[Start of Attachment]
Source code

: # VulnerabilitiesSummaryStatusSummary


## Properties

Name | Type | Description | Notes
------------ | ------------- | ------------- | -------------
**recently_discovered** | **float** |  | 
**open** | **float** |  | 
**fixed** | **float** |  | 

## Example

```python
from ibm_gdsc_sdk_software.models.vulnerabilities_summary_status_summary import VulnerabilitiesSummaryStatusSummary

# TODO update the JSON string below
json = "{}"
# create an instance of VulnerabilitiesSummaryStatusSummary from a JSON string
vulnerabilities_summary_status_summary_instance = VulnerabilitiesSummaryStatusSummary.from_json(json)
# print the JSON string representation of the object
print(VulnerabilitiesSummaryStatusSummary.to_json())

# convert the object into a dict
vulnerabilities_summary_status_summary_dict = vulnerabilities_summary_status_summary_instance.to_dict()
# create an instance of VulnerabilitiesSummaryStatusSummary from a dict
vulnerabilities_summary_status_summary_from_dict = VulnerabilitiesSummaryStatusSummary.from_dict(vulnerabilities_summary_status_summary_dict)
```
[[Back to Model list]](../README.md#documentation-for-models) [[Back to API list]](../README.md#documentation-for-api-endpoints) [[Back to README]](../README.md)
[End of Attachment]
[Start of Attachment]
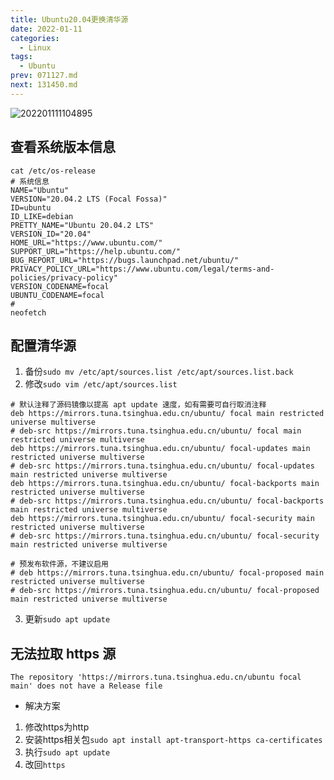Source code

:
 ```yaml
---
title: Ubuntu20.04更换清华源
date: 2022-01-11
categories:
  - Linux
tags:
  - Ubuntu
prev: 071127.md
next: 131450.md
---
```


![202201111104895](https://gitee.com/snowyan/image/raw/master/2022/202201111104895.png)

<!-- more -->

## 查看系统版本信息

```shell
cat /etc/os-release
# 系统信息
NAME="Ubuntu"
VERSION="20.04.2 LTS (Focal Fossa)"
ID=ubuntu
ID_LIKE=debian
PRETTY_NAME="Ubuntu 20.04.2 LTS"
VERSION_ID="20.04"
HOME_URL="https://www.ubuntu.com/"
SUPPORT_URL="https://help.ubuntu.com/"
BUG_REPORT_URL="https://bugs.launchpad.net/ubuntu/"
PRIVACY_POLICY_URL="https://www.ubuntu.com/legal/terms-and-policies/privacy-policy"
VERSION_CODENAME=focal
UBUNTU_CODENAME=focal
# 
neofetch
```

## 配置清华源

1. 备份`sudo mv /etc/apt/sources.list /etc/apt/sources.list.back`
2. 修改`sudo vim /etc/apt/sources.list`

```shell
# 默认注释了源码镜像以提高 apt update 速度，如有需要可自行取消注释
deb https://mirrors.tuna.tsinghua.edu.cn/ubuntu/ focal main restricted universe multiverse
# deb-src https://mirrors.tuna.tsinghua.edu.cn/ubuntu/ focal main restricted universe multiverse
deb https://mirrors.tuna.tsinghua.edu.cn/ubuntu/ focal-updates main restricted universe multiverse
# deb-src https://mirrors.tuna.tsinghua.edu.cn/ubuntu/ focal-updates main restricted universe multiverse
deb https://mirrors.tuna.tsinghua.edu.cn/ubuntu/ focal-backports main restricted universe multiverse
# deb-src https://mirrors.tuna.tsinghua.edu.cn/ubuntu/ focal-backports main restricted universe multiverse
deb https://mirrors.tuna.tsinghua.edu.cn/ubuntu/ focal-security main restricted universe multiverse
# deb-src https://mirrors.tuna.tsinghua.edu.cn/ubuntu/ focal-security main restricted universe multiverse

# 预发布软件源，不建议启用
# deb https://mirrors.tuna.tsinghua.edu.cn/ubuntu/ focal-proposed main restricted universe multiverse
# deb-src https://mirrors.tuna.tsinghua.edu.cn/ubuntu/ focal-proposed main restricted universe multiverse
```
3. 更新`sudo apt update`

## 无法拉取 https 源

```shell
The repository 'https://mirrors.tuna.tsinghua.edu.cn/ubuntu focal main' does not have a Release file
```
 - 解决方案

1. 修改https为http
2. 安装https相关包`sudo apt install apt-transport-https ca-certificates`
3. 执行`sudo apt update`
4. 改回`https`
[End of Attachment]
[Start of Attachment]
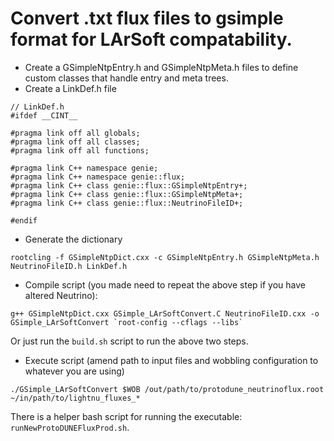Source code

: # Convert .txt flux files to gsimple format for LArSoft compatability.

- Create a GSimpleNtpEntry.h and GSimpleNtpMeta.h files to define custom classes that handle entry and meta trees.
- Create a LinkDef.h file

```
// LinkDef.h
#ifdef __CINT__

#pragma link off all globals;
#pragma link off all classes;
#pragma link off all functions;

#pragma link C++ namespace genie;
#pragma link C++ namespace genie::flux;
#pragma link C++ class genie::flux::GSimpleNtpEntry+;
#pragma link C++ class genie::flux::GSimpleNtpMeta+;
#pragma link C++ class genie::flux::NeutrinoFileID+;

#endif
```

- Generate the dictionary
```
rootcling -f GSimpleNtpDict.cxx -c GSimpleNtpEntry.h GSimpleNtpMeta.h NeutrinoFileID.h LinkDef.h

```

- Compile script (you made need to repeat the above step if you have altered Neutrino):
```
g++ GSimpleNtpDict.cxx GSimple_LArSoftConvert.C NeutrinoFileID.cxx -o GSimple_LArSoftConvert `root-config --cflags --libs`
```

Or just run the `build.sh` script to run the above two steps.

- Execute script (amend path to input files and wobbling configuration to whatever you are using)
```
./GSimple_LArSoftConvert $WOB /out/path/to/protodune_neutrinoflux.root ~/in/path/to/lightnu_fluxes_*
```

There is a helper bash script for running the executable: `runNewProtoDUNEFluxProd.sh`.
[End of Attachment]
What the exercise asks —
Copy each line in the listing where "GSimpleNtpDict" appears.

Response area —
rootcling -f GSimpleNtpDict.cxx -c GSimpleNtpEntry.h GSimpleNtpMeta.h NeutrinoFileID.h LinkDef.h
g++ GSimpleNtpDict.cxx GSimple_LArSoftConvert.C NeutrinoFileID.cxx -o GSimple_LArSoftConvert `root-config --cflags --libs`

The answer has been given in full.